Again and again, the solution seems to return to “better recruitment,” meaning more locally rooted and authentic candidates. That is not wrong, but it is not sufficient for a problem this deep, especially one Liberal Patriot itself has been documenting for months. What’s being described here is not mainly a candidate-quality problem. It is a platform and power problem.

The Democratic platform is not just a set of ideas. It is an infrastructure of donors, advocacy groups, NGOs, media incentives, and enforcement mechanisms. No matter how grounded a candidate is at entry, once they rise into national politics they are shaped and constrained by that system. Recruitment feeds the platform far more than it reforms it. Historically, platforms do not change through incremental recruitment. They change through extraordinary leadership.

What Democrats actually need, whether they are comfortable admitting it or not, is an FDR-type figure, someone able to break an existing coalition, override entrenched interests (including parts of their own party), centralize authority, and force real tradeoffs. That is what Roosevelt did. He did not finesse the New Deal through better candidates. He imposed a new governing logic on a system that had lost legitimacy.

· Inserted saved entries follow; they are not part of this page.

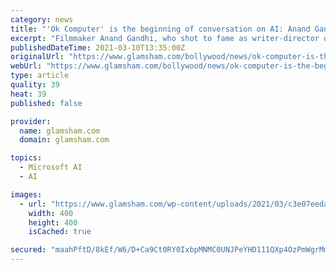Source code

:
 ```yaml
---
category: news
title: "'Ok Computer' is the beginning of conversation on AI: Anand Gandhi"
excerpt: "Filmmaker Anand Gandhi, who shot to fame as writer-director of the globally-acclaimed 2012 release \"Ship Of Theseus\", has scripted and"
publishedDateTime: 2021-03-10T13:35:00Z
originalUrl: "https://www.glamsham.com/bollywood/news/ok-computer-is-the-beginning-of-conversation-on-ai-anand-gandhi"
webUrl: "https://www.glamsham.com/bollywood/news/ok-computer-is-the-beginning-of-conversation-on-ai-anand-gandhi"
type: article
quality: 39
heat: 39
published: false

provider:
  name: glamsham.com
  domain: glamsham.com

topics:
  - Microsoft AI
  - AI

images:
  - url: "https://www.glamsham.com/wp-content/uploads/2021/03/c3e07eeda3a6fedd833dcb8a1bb334df.jpg"
    width: 400
    height: 400
    isCached: true

secured: "maahPftD/8kEf/W6/D+Ca9Ct0RY0IxbpMNMC0UNJPeYHD111QXp4OzPmWgrMmx12vxvwbP5z6Wi42eUcGgVfbMutNCAsP0t+lfF8LTFpy+tPND7T8nWt6wX5Qnc/NgOFMWxdIl+xqYSWv5PaB5kSuebm8dRcCFfxllzZ4b7P7inqcg/w2vBIqLt9BqrcjTOI8tc79hAvZ7L/w7u1JsSlqFCvwOmcGSLBR5FyDLHxFt+j2lKfNF18AHr9bMkS/RbFvGJZ7FmHHPeF5s2LGcM9oE5aWSzf3B0PF5LQ5NYUEIxz9ww/2J0RM4gqkE2Oa8w8CfOAzQujUjpbp6Yy62twkCAlpKC4rx96JumPqughR4w=;NdbhvuGCFj/ppVgFcx9big=="
---
```


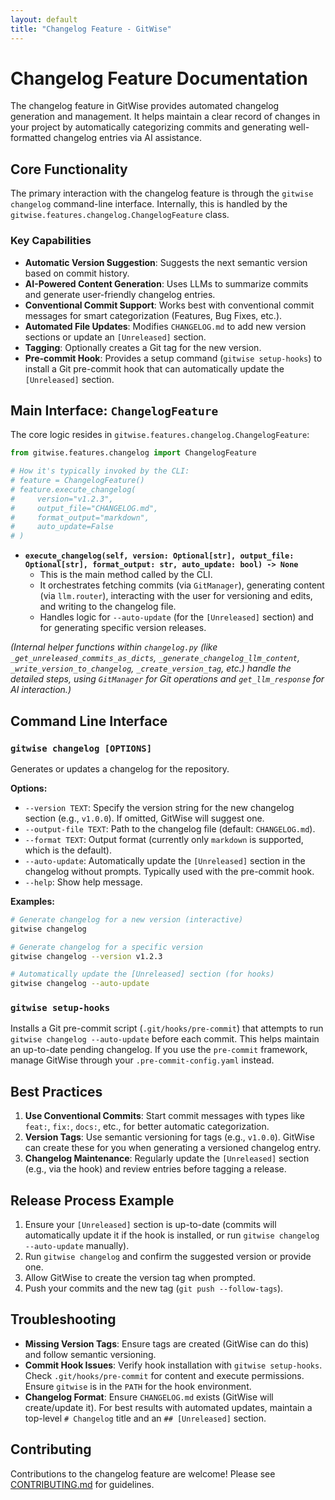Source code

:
 ```yaml
---
layout: default
title: "Changelog Feature - GitWise"
---
```


# Changelog Feature Documentation

The changelog feature in GitWise provides automated changelog generation and management. It helps maintain a clear record of changes in your project by automatically categorizing commits and generating well-formatted changelog entries via AI assistance.

## Core Functionality

The primary interaction with the changelog feature is through the `gitwise changelog` command-line interface. Internally, this is handled by the `gitwise.features.changelog.ChangelogFeature` class.

### Key Capabilities

-   **Automatic Version Suggestion**: Suggests the next semantic version based on commit history.
-   **AI-Powered Content Generation**: Uses LLMs to summarize commits and generate user-friendly changelog entries.
-   **Conventional Commit Support**: Works best with conventional commit messages for smart categorization (Features, Bug Fixes, etc.).
-   **Automated File Updates**: Modifies `CHANGELOG.md` to add new version sections or update an `[Unreleased]` section.
-   **Tagging**: Optionally creates a Git tag for the new version.
-   **Pre-commit Hook**: Provides a setup command (`gitwise setup-hooks`) to install a Git pre-commit hook that can automatically update the `[Unreleased]` section.

## Main Interface: `ChangelogFeature`

The core logic resides in `gitwise.features.changelog.ChangelogFeature`:

```python
from gitwise.features.changelog import ChangelogFeature

# How it's typically invoked by the CLI:
# feature = ChangelogFeature()
# feature.execute_changelog(
#     version="v1.2.3", 
#     output_file="CHANGELOG.md", 
#     format_output="markdown", 
#     auto_update=False
# )
```

-   **`execute_changelog(self, version: Optional[str], output_file: Optional[str], format_output: str, auto_update: bool) -> None`**
    -   This is the main method called by the CLI.
    -   It orchestrates fetching commits (via `GitManager`), generating content (via `llm.router`), interacting with the user for versioning and edits, and writing to the changelog file.
    -   Handles logic for `--auto-update` (for the `[Unreleased]` section) and for generating specific version releases.

*(Internal helper functions within `changelog.py` (like `_get_unreleased_commits_as_dicts`, `_generate_changelog_llm_content`, `_write_version_to_changelog`, `_create_version_tag`, etc.) handle the detailed steps, using `GitManager` for Git operations and `get_llm_response` for AI interaction.)*

## Command Line Interface

### `gitwise changelog [OPTIONS]`

Generates or updates a changelog for the repository.

**Options:**
-   `--version TEXT`: Specify the version string for the new changelog section (e.g., `v1.0.0`). If omitted, GitWise will suggest one.
-   `--output-file TEXT`: Path to the changelog file (default: `CHANGELOG.md`).
-   `--format TEXT`: Output format (currently only `markdown` is supported, which is the default).
-   `--auto-update`: Automatically update the `[Unreleased]` section in the changelog without prompts. Typically used with the pre-commit hook.
-   `--help`: Show help message.

**Examples:**
```bash
# Generate changelog for a new version (interactive)
gitwise changelog

# Generate changelog for a specific version
gitwise changelog --version v1.2.3

# Automatically update the [Unreleased] section (for hooks)
gitwise changelog --auto-update
```

### `gitwise setup-hooks`

Installs a Git pre-commit script (`.git/hooks/pre-commit`) that attempts to run `gitwise changelog --auto-update` before each commit. This helps maintain an up-to-date pending changelog. If you use the `pre-commit` framework, manage GitWise through your `.pre-commit-config.yaml` instead.

## Best Practices

1.  **Use Conventional Commits**: Start commit messages with types like `feat:`, `fix:`, `docs:`, etc., for better automatic categorization.
2.  **Version Tags**: Use semantic versioning for tags (e.g., `v1.0.0`). GitWise can create these for you when generating a versioned changelog entry.
3.  **Changelog Maintenance**: Regularly update the `[Unreleased]` section (e.g., via the hook) and review entries before tagging a release.

## Release Process Example

1.  Ensure your `[Unreleased]` section is up-to-date (commits will automatically update it if the hook is installed, or run `gitwise changelog --auto-update` manually).
2.  Run `gitwise changelog` and confirm the suggested version or provide one.
3.  Allow GitWise to create the version tag when prompted.
4.  Push your commits and the new tag (`git push --follow-tags`).

## Troubleshooting

-   **Missing Version Tags**: Ensure tags are created (GitWise can do this) and follow semantic versioning.
-   **Commit Hook Issues**: Verify hook installation with `gitwise setup-hooks`. Check `.git/hooks/pre-commit` for content and execute permissions. Ensure `gitwise` is in the `PATH` for the hook environment.
-   **Changelog Format**: Ensure `CHANGELOG.md` exists (GitWise will create/update it). For best results with automated updates, maintain a top-level `# Changelog` title and an `## [Unreleased]` section.

## Contributing

Contributions to the changelog feature are welcome! Please see [CONTRIBUTING.md](../CONTRIBUTING.md) for guidelines.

The irony is that many of the same voices calling for reform would likely reject that kind of leadership today, especially given how Trump is framed. But strategy does not disappear because it is uncomfortable. If the diagnosis really is this deep, then the solution cannot stop at mid-power fixes like recruitment. Problem identification is not the same as strategy.

Until Democrats grapple honestly with how platforms change, how power is reorganized, and what kind of leadership is capable of doing that work, they will continue to name the right problems while offering solutions too weak to solve them.